WINSTON: İstediğini söyle John; Antigone’yi oynamam.

JOHN: Çok dik kafalısın Winston… Söz verdin…

WINSTON: Çarpmışım sözüne. Daha dün akşam anlatmadın mı, bu Antigone uyduruk bir… şeydir diye… efsanedir diye? Uyduruk, üfürük bir hikaye. Gerçekten olmamış bile. Tarih bile değil! Benim böyle boktan efsanelerle, masallarla uğraşacak halim yok. Kim takar efsaneyi! Ben?... Ben burada yaşıyorum arkadaş. Neden burada olduğumu da biliyorum. İşte bu tarih, efsane değil! Ben Cradock’ta yargıç karşısına çıkarıldım ve şimdi buradayım. Senin Antigonen, bunun yanında çocuk oyunu.

JOHN: Winston! Şurada gardiyan olsa, ancak böyle konuşurdu.

WINSTON: Gardiyana da benden selam söyle!
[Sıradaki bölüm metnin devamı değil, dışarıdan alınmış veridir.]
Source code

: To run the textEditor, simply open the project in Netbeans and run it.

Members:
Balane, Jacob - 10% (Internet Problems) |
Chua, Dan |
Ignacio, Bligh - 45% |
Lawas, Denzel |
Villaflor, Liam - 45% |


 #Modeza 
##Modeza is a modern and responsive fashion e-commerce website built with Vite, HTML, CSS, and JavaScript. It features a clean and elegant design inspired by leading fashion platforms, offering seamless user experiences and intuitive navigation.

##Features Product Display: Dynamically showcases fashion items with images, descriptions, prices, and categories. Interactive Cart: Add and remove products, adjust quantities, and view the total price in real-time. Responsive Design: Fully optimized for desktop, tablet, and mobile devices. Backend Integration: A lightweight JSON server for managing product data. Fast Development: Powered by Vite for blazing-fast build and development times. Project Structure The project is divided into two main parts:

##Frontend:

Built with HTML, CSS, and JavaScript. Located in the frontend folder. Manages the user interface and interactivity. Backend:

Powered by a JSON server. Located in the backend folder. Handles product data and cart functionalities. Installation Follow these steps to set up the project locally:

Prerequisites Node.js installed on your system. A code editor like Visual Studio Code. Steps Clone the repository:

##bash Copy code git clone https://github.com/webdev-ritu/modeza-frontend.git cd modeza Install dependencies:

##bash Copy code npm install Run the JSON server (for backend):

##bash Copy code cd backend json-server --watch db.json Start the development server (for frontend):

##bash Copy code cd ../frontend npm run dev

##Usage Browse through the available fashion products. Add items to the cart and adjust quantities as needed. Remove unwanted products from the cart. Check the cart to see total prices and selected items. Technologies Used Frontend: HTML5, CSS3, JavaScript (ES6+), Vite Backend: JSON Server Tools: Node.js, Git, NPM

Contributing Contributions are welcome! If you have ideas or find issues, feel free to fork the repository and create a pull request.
JOHN: Bunlar ancak gardiyanın ağzına yakışacak sözler, Winston. Bütün istediği, bizim de bir ömür boyu böyle düşünmemiz, öyle konuşmamız. Bütün inançlarımıza, bütün düşüncelerimize bu göle bakıyor: “Çocuk oyunu”! Ne yapsak, ne etsek, “çocuk oyunu”… Gün boyu güneşin altında koşturup el arabasını ordan oraya götürsek de, hüngür hüngür ağlasak da, kenefe gitsek de; hep aynı şeyi söylüyor: Çocuk oyunu! Bana bak arkadaş, bu palavra yetti artık. Antigone’yi yapacağım, buna da kimse engel olamayacak. Anlaşıldı mı!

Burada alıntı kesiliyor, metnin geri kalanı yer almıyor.